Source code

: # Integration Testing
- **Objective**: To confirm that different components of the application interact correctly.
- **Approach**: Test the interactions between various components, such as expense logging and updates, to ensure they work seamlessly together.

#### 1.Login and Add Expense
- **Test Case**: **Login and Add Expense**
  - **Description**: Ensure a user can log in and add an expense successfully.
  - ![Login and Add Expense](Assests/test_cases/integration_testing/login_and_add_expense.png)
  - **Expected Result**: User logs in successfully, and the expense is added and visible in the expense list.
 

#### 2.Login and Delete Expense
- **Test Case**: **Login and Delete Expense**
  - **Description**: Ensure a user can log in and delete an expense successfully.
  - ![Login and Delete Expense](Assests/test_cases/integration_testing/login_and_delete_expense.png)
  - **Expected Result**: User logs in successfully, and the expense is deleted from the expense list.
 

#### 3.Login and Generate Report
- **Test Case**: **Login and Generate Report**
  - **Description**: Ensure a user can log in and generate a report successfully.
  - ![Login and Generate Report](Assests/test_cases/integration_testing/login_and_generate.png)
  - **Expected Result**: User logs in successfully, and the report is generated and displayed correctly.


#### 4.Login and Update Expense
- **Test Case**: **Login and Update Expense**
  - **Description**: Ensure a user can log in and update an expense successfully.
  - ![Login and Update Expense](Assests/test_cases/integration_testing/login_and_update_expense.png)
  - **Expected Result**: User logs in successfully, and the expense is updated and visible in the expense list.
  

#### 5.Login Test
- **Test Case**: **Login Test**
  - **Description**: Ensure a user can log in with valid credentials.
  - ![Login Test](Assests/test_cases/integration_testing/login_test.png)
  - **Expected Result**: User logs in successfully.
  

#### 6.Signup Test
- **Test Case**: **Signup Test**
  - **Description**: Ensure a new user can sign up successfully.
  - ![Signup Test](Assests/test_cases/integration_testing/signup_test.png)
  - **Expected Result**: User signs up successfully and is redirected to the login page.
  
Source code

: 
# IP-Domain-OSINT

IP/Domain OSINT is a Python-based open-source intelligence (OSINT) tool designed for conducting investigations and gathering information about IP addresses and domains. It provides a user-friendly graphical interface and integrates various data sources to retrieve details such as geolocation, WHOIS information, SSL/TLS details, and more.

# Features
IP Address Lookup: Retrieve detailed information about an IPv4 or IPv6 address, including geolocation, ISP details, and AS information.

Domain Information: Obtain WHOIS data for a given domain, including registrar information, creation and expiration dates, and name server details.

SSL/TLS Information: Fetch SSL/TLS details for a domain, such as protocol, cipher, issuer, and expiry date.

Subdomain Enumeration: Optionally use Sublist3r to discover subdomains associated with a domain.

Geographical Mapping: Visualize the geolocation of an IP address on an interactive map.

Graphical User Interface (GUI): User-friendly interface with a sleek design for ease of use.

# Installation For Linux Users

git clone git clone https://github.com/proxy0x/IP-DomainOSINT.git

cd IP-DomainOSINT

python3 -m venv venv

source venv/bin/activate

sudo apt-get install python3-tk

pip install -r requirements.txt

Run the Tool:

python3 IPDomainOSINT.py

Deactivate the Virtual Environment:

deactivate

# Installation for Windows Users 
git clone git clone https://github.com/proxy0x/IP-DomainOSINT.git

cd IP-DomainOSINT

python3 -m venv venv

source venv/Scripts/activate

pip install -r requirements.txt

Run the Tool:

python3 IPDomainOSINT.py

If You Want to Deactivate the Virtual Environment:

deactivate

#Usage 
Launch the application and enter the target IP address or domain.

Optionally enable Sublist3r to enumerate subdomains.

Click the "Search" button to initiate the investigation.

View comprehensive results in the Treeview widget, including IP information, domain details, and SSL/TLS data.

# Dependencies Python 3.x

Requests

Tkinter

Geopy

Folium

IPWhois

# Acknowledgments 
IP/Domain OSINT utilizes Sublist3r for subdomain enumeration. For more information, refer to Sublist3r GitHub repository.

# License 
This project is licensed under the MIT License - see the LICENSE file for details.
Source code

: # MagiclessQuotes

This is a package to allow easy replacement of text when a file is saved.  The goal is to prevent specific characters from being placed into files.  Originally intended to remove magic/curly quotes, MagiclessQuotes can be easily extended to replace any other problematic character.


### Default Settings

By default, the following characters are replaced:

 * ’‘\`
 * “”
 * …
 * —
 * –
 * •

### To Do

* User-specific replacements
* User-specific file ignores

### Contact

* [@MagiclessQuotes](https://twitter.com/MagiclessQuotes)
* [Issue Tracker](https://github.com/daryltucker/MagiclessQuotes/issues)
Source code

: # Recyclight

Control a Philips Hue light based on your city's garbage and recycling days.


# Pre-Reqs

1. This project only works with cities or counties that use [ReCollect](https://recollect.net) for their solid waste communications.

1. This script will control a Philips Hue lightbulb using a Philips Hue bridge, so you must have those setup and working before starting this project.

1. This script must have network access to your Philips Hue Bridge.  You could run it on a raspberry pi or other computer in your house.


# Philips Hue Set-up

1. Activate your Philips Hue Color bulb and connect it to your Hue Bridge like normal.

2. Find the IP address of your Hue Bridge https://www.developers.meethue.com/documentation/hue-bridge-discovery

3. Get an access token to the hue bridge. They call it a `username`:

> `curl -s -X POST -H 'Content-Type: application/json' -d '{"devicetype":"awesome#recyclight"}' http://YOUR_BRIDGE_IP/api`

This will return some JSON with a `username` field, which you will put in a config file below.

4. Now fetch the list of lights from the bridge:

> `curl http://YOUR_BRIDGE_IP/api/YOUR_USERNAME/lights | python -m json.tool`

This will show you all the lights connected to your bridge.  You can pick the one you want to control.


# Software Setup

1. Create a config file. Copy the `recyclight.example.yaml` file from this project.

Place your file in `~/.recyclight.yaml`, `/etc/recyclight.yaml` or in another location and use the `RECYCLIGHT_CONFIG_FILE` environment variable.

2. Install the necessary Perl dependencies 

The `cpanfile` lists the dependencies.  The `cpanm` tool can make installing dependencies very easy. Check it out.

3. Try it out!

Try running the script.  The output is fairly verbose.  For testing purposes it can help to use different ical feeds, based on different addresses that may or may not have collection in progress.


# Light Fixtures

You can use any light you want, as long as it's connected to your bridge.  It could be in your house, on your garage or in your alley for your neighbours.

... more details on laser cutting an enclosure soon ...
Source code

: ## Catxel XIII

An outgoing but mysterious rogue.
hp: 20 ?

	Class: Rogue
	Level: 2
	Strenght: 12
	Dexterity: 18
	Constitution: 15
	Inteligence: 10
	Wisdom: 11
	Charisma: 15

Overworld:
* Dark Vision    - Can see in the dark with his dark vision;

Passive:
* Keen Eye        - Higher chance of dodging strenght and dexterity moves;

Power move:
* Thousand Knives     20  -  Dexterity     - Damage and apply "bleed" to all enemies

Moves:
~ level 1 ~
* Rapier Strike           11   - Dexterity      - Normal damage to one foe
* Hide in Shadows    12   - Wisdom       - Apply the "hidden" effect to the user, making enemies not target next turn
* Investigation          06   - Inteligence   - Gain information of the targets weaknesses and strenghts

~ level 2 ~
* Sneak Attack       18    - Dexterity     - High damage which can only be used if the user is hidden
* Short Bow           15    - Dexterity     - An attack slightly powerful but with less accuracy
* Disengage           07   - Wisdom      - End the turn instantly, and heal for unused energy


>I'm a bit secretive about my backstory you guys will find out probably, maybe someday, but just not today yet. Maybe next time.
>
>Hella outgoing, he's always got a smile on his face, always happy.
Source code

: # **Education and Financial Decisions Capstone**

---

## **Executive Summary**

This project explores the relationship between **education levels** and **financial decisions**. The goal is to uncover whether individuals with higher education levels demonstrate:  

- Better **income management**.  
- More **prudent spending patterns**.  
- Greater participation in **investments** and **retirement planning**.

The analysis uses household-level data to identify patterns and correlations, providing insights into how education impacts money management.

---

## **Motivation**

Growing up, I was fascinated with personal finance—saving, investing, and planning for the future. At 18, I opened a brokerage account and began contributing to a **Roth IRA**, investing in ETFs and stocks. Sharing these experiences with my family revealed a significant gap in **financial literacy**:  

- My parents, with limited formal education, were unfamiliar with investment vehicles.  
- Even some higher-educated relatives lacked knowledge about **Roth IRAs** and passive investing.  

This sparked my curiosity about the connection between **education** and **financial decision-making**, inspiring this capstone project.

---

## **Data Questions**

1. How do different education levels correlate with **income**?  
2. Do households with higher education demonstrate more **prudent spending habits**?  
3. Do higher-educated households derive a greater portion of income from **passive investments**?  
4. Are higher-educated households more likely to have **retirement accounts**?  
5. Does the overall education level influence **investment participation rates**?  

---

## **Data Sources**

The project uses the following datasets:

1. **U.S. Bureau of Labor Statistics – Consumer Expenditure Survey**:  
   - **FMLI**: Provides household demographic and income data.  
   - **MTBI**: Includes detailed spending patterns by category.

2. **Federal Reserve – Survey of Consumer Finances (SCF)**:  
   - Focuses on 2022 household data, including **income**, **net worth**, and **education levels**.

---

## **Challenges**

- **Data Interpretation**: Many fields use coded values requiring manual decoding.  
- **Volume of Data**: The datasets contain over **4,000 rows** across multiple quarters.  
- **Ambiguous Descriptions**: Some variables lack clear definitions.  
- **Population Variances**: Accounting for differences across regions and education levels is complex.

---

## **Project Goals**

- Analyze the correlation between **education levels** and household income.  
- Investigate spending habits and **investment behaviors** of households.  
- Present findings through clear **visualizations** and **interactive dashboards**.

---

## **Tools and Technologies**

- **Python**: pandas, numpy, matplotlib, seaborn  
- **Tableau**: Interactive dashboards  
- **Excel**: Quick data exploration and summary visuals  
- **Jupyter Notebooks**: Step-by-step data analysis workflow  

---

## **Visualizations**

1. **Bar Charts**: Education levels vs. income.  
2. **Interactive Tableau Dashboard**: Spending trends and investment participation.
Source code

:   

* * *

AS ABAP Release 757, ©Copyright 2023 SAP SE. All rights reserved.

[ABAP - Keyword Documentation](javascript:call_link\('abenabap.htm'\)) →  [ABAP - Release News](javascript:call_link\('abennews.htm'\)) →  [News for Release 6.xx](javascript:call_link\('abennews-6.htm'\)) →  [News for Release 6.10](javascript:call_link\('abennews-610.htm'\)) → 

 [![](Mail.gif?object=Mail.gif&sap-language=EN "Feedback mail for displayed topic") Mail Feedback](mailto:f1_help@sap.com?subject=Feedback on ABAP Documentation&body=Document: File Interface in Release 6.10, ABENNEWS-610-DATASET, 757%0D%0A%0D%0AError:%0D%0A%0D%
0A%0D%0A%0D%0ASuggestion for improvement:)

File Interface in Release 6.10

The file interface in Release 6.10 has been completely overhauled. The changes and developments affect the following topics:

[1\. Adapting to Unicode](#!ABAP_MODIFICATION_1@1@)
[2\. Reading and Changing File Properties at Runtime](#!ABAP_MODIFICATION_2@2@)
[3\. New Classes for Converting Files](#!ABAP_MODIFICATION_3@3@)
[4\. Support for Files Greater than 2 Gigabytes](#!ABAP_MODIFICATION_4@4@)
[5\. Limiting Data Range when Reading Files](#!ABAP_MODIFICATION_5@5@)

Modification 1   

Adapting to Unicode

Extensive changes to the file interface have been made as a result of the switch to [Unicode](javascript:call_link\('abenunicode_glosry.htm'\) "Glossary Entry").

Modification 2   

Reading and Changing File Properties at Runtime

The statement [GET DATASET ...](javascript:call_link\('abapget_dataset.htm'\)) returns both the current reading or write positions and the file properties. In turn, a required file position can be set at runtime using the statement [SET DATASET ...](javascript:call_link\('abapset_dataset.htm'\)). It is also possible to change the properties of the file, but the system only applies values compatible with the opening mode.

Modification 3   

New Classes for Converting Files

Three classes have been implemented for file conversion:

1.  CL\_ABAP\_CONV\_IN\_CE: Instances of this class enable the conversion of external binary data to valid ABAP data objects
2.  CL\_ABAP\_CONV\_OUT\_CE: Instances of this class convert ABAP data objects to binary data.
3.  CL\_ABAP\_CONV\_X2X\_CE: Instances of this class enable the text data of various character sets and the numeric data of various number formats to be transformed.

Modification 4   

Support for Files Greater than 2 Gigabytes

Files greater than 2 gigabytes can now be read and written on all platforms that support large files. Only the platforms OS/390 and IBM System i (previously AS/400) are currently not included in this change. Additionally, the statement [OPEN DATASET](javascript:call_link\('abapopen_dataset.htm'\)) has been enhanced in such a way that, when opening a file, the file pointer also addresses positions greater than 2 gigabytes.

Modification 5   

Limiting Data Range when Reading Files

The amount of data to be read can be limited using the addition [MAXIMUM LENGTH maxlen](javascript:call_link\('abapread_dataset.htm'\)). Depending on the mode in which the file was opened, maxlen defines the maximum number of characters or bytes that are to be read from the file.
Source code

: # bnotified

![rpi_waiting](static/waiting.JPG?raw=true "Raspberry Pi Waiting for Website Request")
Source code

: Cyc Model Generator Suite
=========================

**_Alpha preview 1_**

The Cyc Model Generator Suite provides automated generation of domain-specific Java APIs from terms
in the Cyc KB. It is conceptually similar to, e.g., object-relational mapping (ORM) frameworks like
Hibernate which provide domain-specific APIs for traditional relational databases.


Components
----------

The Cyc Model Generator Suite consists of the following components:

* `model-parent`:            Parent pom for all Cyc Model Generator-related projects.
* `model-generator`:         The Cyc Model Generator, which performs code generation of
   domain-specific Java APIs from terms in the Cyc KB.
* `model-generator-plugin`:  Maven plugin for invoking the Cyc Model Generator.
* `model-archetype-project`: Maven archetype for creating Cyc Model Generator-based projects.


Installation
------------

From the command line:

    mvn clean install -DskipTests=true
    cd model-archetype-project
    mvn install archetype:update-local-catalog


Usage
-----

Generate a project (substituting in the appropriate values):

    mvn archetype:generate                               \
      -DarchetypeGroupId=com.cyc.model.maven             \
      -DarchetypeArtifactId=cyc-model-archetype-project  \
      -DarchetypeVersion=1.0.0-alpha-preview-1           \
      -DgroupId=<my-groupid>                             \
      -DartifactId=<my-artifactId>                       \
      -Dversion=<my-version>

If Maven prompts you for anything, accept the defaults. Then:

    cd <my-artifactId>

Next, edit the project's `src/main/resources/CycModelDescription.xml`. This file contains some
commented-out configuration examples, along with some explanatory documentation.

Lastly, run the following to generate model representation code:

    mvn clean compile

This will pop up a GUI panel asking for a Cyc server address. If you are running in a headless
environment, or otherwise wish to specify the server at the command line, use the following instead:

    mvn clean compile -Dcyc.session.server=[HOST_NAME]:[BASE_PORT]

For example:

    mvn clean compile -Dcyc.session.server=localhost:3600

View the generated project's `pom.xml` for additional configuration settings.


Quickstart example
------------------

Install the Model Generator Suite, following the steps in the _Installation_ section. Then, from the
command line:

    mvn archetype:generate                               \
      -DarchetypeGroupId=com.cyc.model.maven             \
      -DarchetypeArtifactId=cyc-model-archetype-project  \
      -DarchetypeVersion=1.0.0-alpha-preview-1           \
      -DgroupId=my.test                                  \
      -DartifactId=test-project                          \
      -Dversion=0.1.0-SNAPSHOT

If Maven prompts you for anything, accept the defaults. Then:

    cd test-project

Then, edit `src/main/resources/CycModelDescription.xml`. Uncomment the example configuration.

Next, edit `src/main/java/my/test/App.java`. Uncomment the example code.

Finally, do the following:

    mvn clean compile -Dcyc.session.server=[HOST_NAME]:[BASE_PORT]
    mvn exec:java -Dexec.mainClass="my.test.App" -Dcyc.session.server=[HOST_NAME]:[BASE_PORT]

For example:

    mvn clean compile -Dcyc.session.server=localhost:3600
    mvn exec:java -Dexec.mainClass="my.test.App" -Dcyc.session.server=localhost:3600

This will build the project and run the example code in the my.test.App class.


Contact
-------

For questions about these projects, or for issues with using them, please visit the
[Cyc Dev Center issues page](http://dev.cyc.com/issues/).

◇ ◇ ◇

*Work task*. For each line above that contains the word "Suite", give the line as it is written.

*Problem solution*.
: Cyc Model Generator Suite
The Cyc Model Generator Suite provides automated generation of domain-specific Java APIs from terms
The Cyc Model Generator Suite consists of the following components:
Install the Model Generator Suite, following the steps in the _Installation_ section. Then, from the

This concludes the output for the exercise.